Why a new stack?
At Canonical, we have been referring to LMA as a system of machine charms currently in use to monitor Canonical and customer systems.
COS draws a lot of learning from years of operational experience with LMA, but it is also different enough that we felt we needed to make a distinction from the previous iteration.
There are several design goals we want to accomplish with COS:
Provide a set of high-quality observability charmed operators that are designed to work well on their own, and better together.
Make COS run on Kubernetes, with specific focus on MicroK8s, to achieve a very “appliance-like” user experience.
Ensure a consistent, cohesive experience: all alerts go through Alertmanager, Grafana can plot all telemetry, etc.
Provide a highly-integrated observability stack with the simplest possible deployment experience.
Take the toil out of setting up monitoring of your Juju workloads: monitoring your Juju applications should be as simple as establishing a couple of relations with the COS charms.

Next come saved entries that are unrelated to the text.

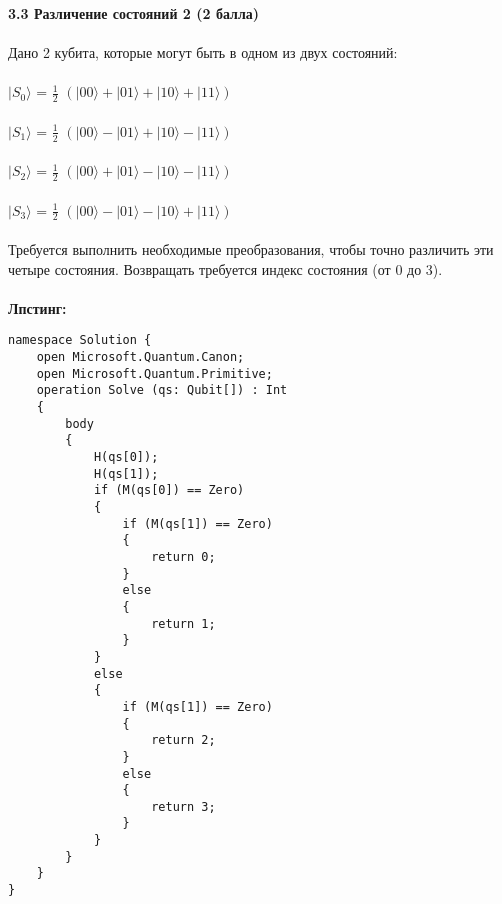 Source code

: \documentclass{article}
\begin{document}
\textbf{\Large 3.3 Различение состояний 2 (2 балла)}\\\\
\hfill \break
Дано 2 кубита, которые могут быть в одном из двух состояний:\\\\
\(|S_0\rangle\) = \(\frac{1}{2}\) \((|00\rangle + |01\rangle + |10\rangle + |11\rangle)\)\\\\
\(|S_1\rangle\) = \(\frac{1}{2}\) \((|00\rangle - |01\rangle + |10\rangle - |11\rangle)\)\\\\
\(|S_2\rangle\) = \(\frac{1}{2}\) \((|00\rangle + |01\rangle - |10\rangle - |11\rangle)\)\\\\
\(|S_3\rangle\) = \(\frac{1}{2}\) \((|00\rangle - |01\rangle - |10\rangle + |11\rangle)\)\\\\
Требуется выполнить необходимые преобразования, чтобы точно различить эти четыре состояния. Возвращать требуется индекс состояния (от 0 до 3).\\\\
\textbf{Лпстинг:}\\
\begin{lstlisting}
namespace Solution {
    open Microsoft.Quantum.Canon;
    open Microsoft.Quantum.Primitive;
    operation Solve (qs: Qubit[]) : Int
    {
        body 
        {
			H(qs[0]);
			H(qs[1]);
			if (M(qs[0]) == Zero) 
			{
				if (M(qs[1]) == Zero)
				{
					return 0;
				}
				else
				{
					return 1;
				}
			}
			else
			{
				if (M(qs[1]) == Zero)
				{
					return 2;
				}
				else
				{
					return 3;
				}
			}
        }
    }
}
\end{lstlisting}
\end{document}
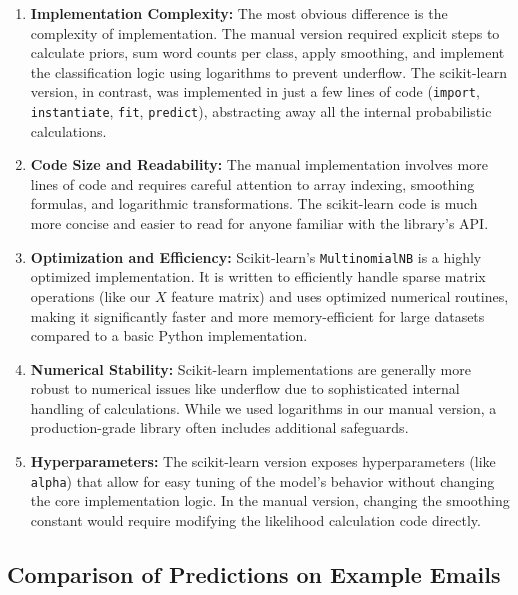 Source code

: \documentclass[12pt,letterpaper]{article}
\begin{document}
\begin{enumerate}
    \item \textbf{Implementation Complexity:} The most obvious difference is the complexity of implementation. The manual version required explicit steps to calculate priors, sum word counts per class, apply smoothing, and implement the classification logic using logarithms to prevent underflow. The scikit-learn version, in contrast, was implemented in just a few lines of code (\texttt{import}, \texttt{instantiate}, \texttt{fit}, \texttt{predict}), abstracting away all the internal probabilistic calculations.
    
    \item \textbf{Code Size and Readability:} The manual implementation involves more lines of code and requires careful attention to array indexing, smoothing formulas, and logarithmic transformations. The scikit-learn code is much more concise and easier to read for anyone familiar with the library's API.
    
    \item \textbf{Optimization and Efficiency:} Scikit-learn's \texttt{MultinomialNB} is a highly optimized implementation. It is written to efficiently handle sparse matrix operations (like our $X$ feature matrix) and uses optimized numerical routines, making it significantly faster and more memory-efficient for large datasets compared to a basic Python implementation.
    
    \item \textbf{Numerical Stability:} Scikit-learn implementations are generally more robust to numerical issues like underflow due to sophisticated internal handling of calculations. While we used logarithms in our manual version, a production-grade library often includes additional safeguards.
    
    \item \textbf{Hyperparameters:} The scikit-learn version exposes hyperparameters (like \texttt{alpha}) that allow for easy tuning of the model's behavior without changing the core implementation logic. In the manual version, changing the smoothing constant would require modifying the likelihood calculation code directly.
\end{enumerate}

\subsection{Comparison of Predictions on Example Emails}
\end{document}
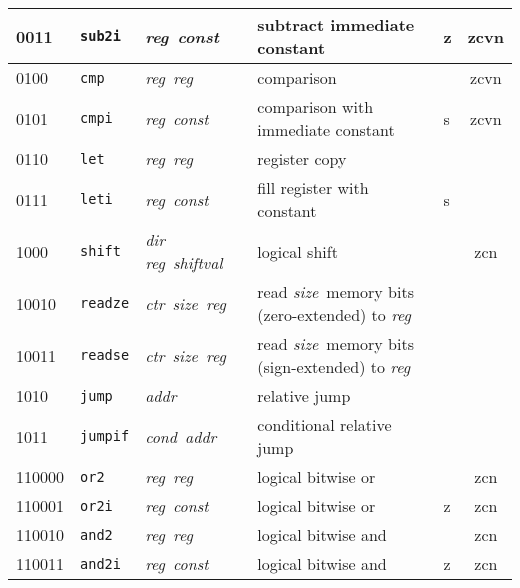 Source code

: \documentclass[architecture]{compas2018}
\newcommand{\reg}{\textit{reg}}
\newcommand{\const}{\textit{const}}
\newcommand{\shiftval}{\textit{shiftval}}
\newcommand{\cond}{\textit{cond}}
\newcommand{\ctr}{\textit{ctr}}
\newcommand{\size}{\textit{size}}
\newcommand{\addr}{\textit{addr}}
\begin{document}
\begin{table}[!h]
\begin{center}
\begin{tabular}{|l|l|l|l|l|c|}
    \hline
    0011    & \texttt{sub2i}  & \reg\ \const\                 & subtract immediate constant                          & z    & zcvn        \\
    \hline
    0100    & \texttt{cmp}    & \reg\ \reg\                   & comparison                                           &      & zcvn        \\
    \hline
    0101    & \texttt{cmpi}   & \reg\ \const\                 & comparison with immediate constant                   & s    & zcvn        \\
    \hline
    0110    & \texttt{let}    & \reg\ \reg\                   & register copy                                        &      &             \\
    \hline
    0111    & \texttt{leti}   & \reg\ \const\                 & fill register with constant                          & s    &             \\
    \hline
    1000    & \texttt{shift}  & \textit{dir} \reg\ \shiftval\ & logical shift                                        &      & zcn         \\
    \hline
    10010   & \texttt{readze} & \ctr\ \size\ \reg\            & read \size\ memory bits (zero-extended) to \reg\     &      &             \\
    10011   & \texttt{readse} & \ctr\ \size\ \reg\            & read \size\ memory bits (sign-extended) to \reg\     &      &             \\
    \hline
    1010    & \texttt{jump}   & \addr\                        & relative jump                                        &      &             \\
    \hline
    1011    & \texttt{jumpif} & \cond\ \addr\                 & conditional relative jump                            &      &             \\
    \hline
    110000  & \texttt{or2}    & \reg\ \reg\                   & logical bitwise or                                   &      & zcn         \\
    \hline
    110001  & \texttt{or2i}   & \reg\ \const\                 & logical bitwise or                                   & {z}  & zcn         \\
    \hline
    110010  & \texttt{and2}   & \reg\ \reg\                   & logical bitwise and                                  &      & zcn         \\
    \hline
    110011  & \texttt{and2i}  & \reg\ \const\                 & logical bitwise and                                  & {z}  & zcn         \\

\end{tabular}
\end{center}
\end{table}
\end{document}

Showcase the declarative power of the Juju model: for example, if some can be modelled as relation, rather that a configuration, it should be. Also, relations must be semantically meaningful: by looking at
juju status --relations, you should intuitively understand what comes out of two charms relating with one another.
While an observability stack naturally lends itself to a multitude of different use cases, like capacity and utilization monitoring, monitoring domain-specific data from a business perspective, these use cases are not goals of COS Lite and COS HA.
The charms that make up the stack, like Prometheus or Grafana, can of course be used for these use cases as well. However, they do not currently influence the roadmap of these charms to any significant degree.